----- Input -----
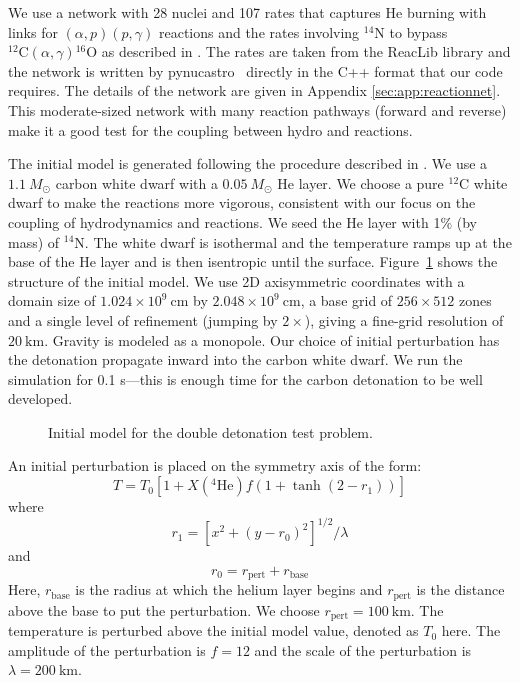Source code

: \documentclass[linenumbers,trackchanges]{aastex631}
\newcommand{\pynucastro}{{\sf pynucastro}}
\newcommand{\isot}[2]{$^{#2}\mathrm{#1}$}
\newcommand{\isotm}[2]{{}^{#2}\mathrm{#1}}
\begin{document}
We use a network with 28 nuclei and 107 rates that captures He burning with
links for $(\alpha,p)(p,\gamma)$ reactions and the rates involving \isot{N}{14}
to bypass $\isotm{C}{12}(\alpha,\gamma)\isotm{O}{16}$ as described in
\cite{shenbildsten}.  The rates are taken from the ReacLib library
\citep{reaclib} and the network is written by \pynucastro~\citep{pynucastro}
directly in the C++ format that our code requires.  The details of the network
are given in Appendix \ref{sec:app:reactionnet}. This moderate-sized network
with many reaction pathways (forward and reverse) make it a good test for the
coupling between hydro and reactions.


The initial model is generated following the procedure described in
\citep{subchandra}.  We use a $1.1~M_\odot$ carbon white dwarf with a
$0.05~M_\odot$ He layer.  We choose a pure \isot{C}{12} white dwarf to make the reactions more vigorous, consistent with our focus on the coupling of hydrodynamics and reactions.  We seed the He layer with 1\% (by mass) of
\isot{N}{14}.  The white dwarf is isothermal and the temperature ramps
up at the base of the He layer and is then isentropic until the
surface.  Figure~\ref{fig:subch_initial_model} shows the structure of
the initial model.  We use 2D axisymmetric coordinates with a domain
size of $1.024\times 10^9~\mathrm{cm}$ by $2.048\times
10^9~\mathrm{cm}$, a base grid of $256 \times 512$ zones and a single
level of refinement (jumping by $2\times$), giving a fine-grid
resolution of $20~\mathrm{km}$.  Gravity is modeled as a monopole.
Our choice of initial perturbation has the detonation propagate inward
into the carbon white dwarf.  We run the simulation for 0.1 s---this
is enough time for the carbon detonation to be well developed.

\begin{figure}[t]
\centering
{}
\caption{\label{fig:subch_initial_model} Initial model for the double detonation test problem.}
\end{figure}

An initial perturbation is placed on the symmetry axis of the form:
\begin{equation}
  T = T_0 \left [ 1 + X(\isotm{He}{4}) f (1 + \tanh(2 - r_1)) \right ]
\end{equation}
where
\begin{equation}
  r_1 = \left [ x^2 + (y - r_0)^2 \right ]^{1/2} / \lambda
\end{equation}
and
\begin{equation}
  r_0 = r_\mathrm{pert} + r_\mathrm{base}
\end{equation}
Here, $r_\mathrm{base}$ is the radius at which the helium layer begins
and $r_\mathrm{pert}$ is the distance above the base to put the perturbation.  We
choose $r_\mathrm{pert} = 100~\mathrm{km}$.  The temperature is perturbed above
the initial model value, denoted as $T_0$ here.  The amplitude of the perturbation
is $f = 12$ and the scale of the perturbation is $\lambda = 200~\mathrm{km}$.
\end{document}
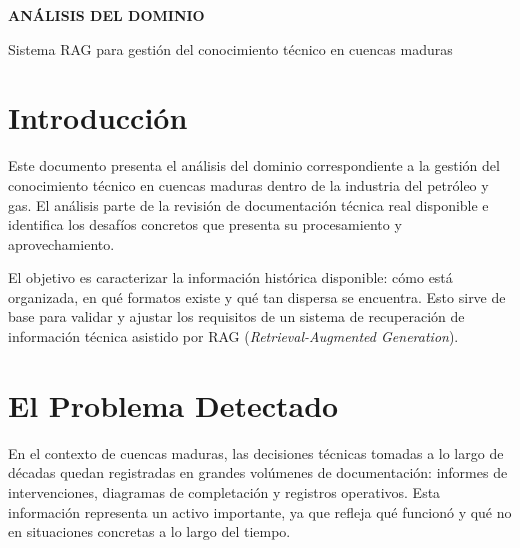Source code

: \documentclass[12pt, a4paper]{article}
\begin{document}
\begin{titlepage}
  \color{primaryblue}
  \vspace*{3cm}
  \begin{center}
    {\fontsize{34}{42}\selectfont\bfseries AN\'{A}LISIS DEL DOMINIO\par}
    \vspace{0.9cm}
    {\Large Sistema RAG para gesti\'{o}n del conocimiento t\'{e}cnico en cuencas maduras\par}
    \vspace{1.4cm}
  \end{center}
\end{titlepage}

\tableofcontents
\newpage

\section{Introducci\'{o}n}

Este documento presenta el an\'{a}lisis del dominio correspondiente a la gesti\'{o}n del
conocimiento t\'{e}cnico en cuencas maduras dentro de la industria del petr\'{o}leo y gas.
El an\'{a}lisis parte de la revisi\'{o}n de documentaci\'{o}n t\'{e}cnica real disponible e
identifica los desaf\'{i}os concretos que presenta su procesamiento y aprovechamiento.

El objetivo es caracterizar la informaci\'{o}n hist\'{o}rica disponible: c\'{o}mo est\'{a}
organizada, en qu\'{e} formatos existe y qu\'{e} tan dispersa se encuentra. Esto sirve de base
para validar y ajustar los requisitos de un sistema de recuperaci\'{o}n de informaci\'{o}n
t\'{e}cnica asistido por RAG (\textit{Retrieval-Augmented Generation}).

\section{El Problema Detectado}

En el contexto de cuencas maduras, las decisiones t\'{e}cnicas tomadas a lo largo de
d\'{e}cadas quedan registradas en grandes vol\'{u}menes de documentaci\'{o}n: informes de
intervenciones, diagramas de completaci\'{o}n y registros operativos. Esta informaci\'{o}n
representa un activo importante, ya que refleja qu\'{e} funcion\'{o} y qu\'{e} no en
situaciones concretas a lo largo del tiempo.
\end{document}
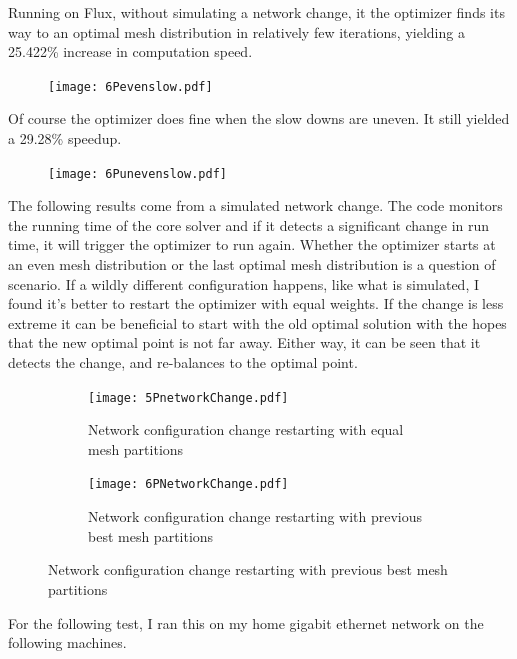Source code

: \documentclass[12pt,parskip=full]{article}
\numberwithin{subsection}{section}
\begin{document}
		Running on Flux, without simulating a network change, it the optimizer finds its way to an optimal mesh distribution in relatively few iterations,
		yielding a 25.422\% increase in computation speed.

		\begin{figure}[H]
			\centering
			\texttt{[image: 6Pevenslow.pdf]}
		\end{figure}

		Of course the optimizer does fine when the slow downs are uneven. It still yielded a 29.28\% speedup.
		\begin{figure}[H]
			\centering
			\texttt{[image: 6Punevenslow.pdf]}
		\end{figure}

		The following results come from a simulated network change. The code monitors the running time of the core solver and if it detects a significant
		change in run time, it will trigger the optimizer to run again. Whether the optimizer starts at an even mesh distribution or the last optimal mesh
		distribution is a question of scenario. If a wildly different configuration happens, like what is simulated, I found it's better to restart
		the optimizer with equal weights. If the change is less extreme it can be beneficial to start with the old optimal solution with the hopes
		that the new optimal point is not far away. Either way, it can be seen that it detects the change, and re-balances to the optimal point.
		\begin{figure}[H]
			\centering
			\begin{subfigure}[H]{0.9\textwidth}
				\texttt{[image: 5PnetworkChange.pdf]}
				\caption{Network configuration change restarting with equal mesh partitions}
			\end{subfigure}
			\begin{subfigure}[H]{0.9\textwidth}
				\texttt{[image: 6PNetworkChange.pdf]}
				\caption{Network configuration change restarting with previous best mesh partitions}
			\end{subfigure}
		\end{figure}

		For the following test, I ran this on my home gigabit ethernet network on the following machines.
\end{document}

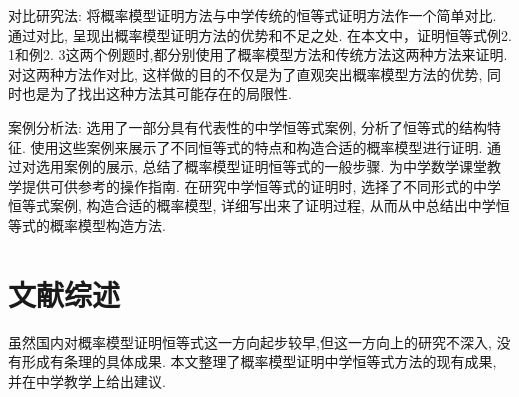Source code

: 对比研究法: 将概率模型证明方法与中学传统的恒等式证明方法作一个简单对比. 通过对比, 呈现出概率模型证明方法的优势和不足之处. 在本文中，证明恒等式例2. 1和例2. 3这两个例题时,都分别使用了概率模型方法和传统方法这两种方法来证明. 对这两种方法作对比, 这样做的目的不仅是为了直观突出概率模型方法的优势, 同时也是为了找出这种方法其可能存在的局限性. 


案例分析法: 选用了一部分具有代表性的中学恒等式案例, 分析了恒等式的结构特征. 使用这些案例来展示了不同恒等式的特点和构造合适的概率模型进行证明. 通过对选用案例的展示, 总结了概率模型证明恒等式的一般步骤. 为中学数学课堂教学提供可供参考的操作指南. 在研究中学恒等式的证明时, 选择了不同形式的中学恒等式案例, 构造合适的概率模型, 详细写出来了证明过程, 从而从中总结出中学恒等式的概率模型构造方法. 



\section{文献综述}
虽然国内对概率模型证明恒等式这一方向起步较早,但这一方向上的研究不深入, 没有形成有条理的具体成果. 本文整理了概率模型证明中学恒等式方法的现有成果, 并在中学教学上给出建议.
-----
Assigned task:
Write out every line from the entries where "fine" appears.

Finished exercise:
level of refinement (jumping by $2\times$), giving a fine-grid
		Of course the optimizer does fine when the slow downs are uneven. It still yielded a 29.28\% speedup.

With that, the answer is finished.